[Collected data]
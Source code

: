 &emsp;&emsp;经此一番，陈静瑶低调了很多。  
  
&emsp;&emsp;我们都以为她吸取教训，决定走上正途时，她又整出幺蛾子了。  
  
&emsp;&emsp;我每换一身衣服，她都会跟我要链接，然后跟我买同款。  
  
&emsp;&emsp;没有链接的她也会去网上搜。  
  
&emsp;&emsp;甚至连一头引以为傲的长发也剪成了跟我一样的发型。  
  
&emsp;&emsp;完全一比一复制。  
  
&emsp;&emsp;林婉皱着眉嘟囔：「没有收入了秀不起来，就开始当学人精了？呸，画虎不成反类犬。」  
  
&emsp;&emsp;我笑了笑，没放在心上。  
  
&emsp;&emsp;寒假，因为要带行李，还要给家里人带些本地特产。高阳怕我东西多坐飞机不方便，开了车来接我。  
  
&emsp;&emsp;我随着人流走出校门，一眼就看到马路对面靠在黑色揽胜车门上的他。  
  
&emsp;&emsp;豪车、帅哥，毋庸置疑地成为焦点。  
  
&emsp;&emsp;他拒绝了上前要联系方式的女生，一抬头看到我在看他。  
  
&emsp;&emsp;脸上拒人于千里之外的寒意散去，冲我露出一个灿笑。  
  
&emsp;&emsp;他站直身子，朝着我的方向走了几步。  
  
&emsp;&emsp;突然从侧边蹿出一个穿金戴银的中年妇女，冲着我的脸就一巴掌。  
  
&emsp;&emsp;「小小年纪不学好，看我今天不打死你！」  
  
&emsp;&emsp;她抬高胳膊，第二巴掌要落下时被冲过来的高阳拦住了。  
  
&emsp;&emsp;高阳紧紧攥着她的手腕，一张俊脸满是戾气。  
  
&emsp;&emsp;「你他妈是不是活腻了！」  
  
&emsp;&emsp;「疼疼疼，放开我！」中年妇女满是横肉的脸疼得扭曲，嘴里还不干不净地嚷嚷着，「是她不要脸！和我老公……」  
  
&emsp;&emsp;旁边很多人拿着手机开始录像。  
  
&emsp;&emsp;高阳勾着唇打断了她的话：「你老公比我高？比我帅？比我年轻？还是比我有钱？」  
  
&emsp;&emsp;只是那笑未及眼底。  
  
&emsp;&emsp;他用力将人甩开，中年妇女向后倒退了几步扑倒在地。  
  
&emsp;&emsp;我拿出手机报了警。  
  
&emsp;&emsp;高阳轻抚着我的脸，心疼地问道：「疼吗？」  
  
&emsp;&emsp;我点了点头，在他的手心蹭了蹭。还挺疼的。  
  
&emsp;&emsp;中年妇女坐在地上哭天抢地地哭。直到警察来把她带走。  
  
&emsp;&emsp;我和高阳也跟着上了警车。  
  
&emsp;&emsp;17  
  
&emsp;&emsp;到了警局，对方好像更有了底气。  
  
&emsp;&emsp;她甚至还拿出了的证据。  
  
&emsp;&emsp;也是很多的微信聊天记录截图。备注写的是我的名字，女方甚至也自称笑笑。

# [TASK ITEM]
Copy the data once more. Leave nothing out.

# [YOUR SOLUTION]
Source code

: &emsp;&emsp;经此一番，陈静瑶低调了很多。  
  
&emsp;&emsp;我们都以为她吸取教训，决定走上正途时，她又整出幺蛾子了。  
  
&emsp;&emsp;我每换一身衣服，她都会跟我要链接，然后跟我买同款。  
  
&emsp;&emsp;没有链接的她也会去网上搜。  
  
&emsp;&emsp;甚至连一头引以为傲的长发也剪成了跟我一样的发型。  
  
&emsp;&emsp;完全一比一复制。  
  
&emsp;&emsp;林婉皱着眉嘟囔：「没有收入了秀不起来，就开始当学人精了？呸，画虎不成反类犬。」  
  
&emsp;&emsp;我笑了笑，没放在心上。  
  
&emsp;&emsp;寒假，因为要带行李，还要给家里人带些本地特产。高阳怕我东西多坐飞机不方便，开了车来接我。  
  
&emsp;&emsp;我随着人流走出校门，一眼就看到马路对面靠在黑色揽胜车门上的他。  
  
&emsp;&emsp;豪车、帅哥，毋庸置疑地成为焦点。  
  
&emsp;&emsp;他拒绝了上前要联系方式的女生，一抬头看到我在看他。  
  
&emsp;&emsp;脸上拒人于千里之外的寒意散去，冲我露出一个灿笑。  
  
&emsp;&emsp;他站直身子，朝着我的方向走了几步。  
  
&emsp;&emsp;突然从侧边蹿出一个穿金戴银的中年妇女，冲着我的脸就一巴掌。  
  
&emsp;&emsp;「小小年纪不学好，看我今天不打死你！」  
  
&emsp;&emsp;她抬高胳膊，第二巴掌要落下时被冲过来的高阳拦住了。  
  
&emsp;&emsp;高阳紧紧攥着她的手腕，一张俊脸满是戾气。  
  
&emsp;&emsp;「你他妈是不是活腻了！」  
  
&emsp;&emsp;「疼疼疼，放开我！」中年妇女满是横肉的脸疼得扭曲，嘴里还不干不净地嚷嚷着，「是她不要脸！和我老公……」  
  
&emsp;&emsp;旁边很多人拿着手机开始录像。  
  
&emsp;&emsp;高阳勾着唇打断了她的话：「你老公比我高？比我帅？比我年轻？还是比我有钱？」  
  
&emsp;&emsp;只是那笑未及眼底。  
  
&emsp;&emsp;他用力将人甩开，中年妇女向后倒退了几步扑倒在地。  
  
&emsp;&emsp;我拿出手机报了警。  
  
&emsp;&emsp;高阳轻抚着我的脸，心疼地问道：「疼吗？」  
  
&emsp;&emsp;我点了点头，在他的手心蹭了蹭。还挺疼的。  
  
&emsp;&emsp;中年妇女坐在地上哭天抢地地哭。直到警察来把她带走。  
  
&emsp;&emsp;我和高阳也跟着上了警车。  
  
&emsp;&emsp;17  
  
&emsp;&emsp;到了警局，对方好像更有了底气。  
  
&emsp;&emsp;她甚至还拿出了的证据。  
  
&emsp;&emsp;也是很多的微信聊天记录截图。备注写的是我的名字，女方甚至也自称笑笑。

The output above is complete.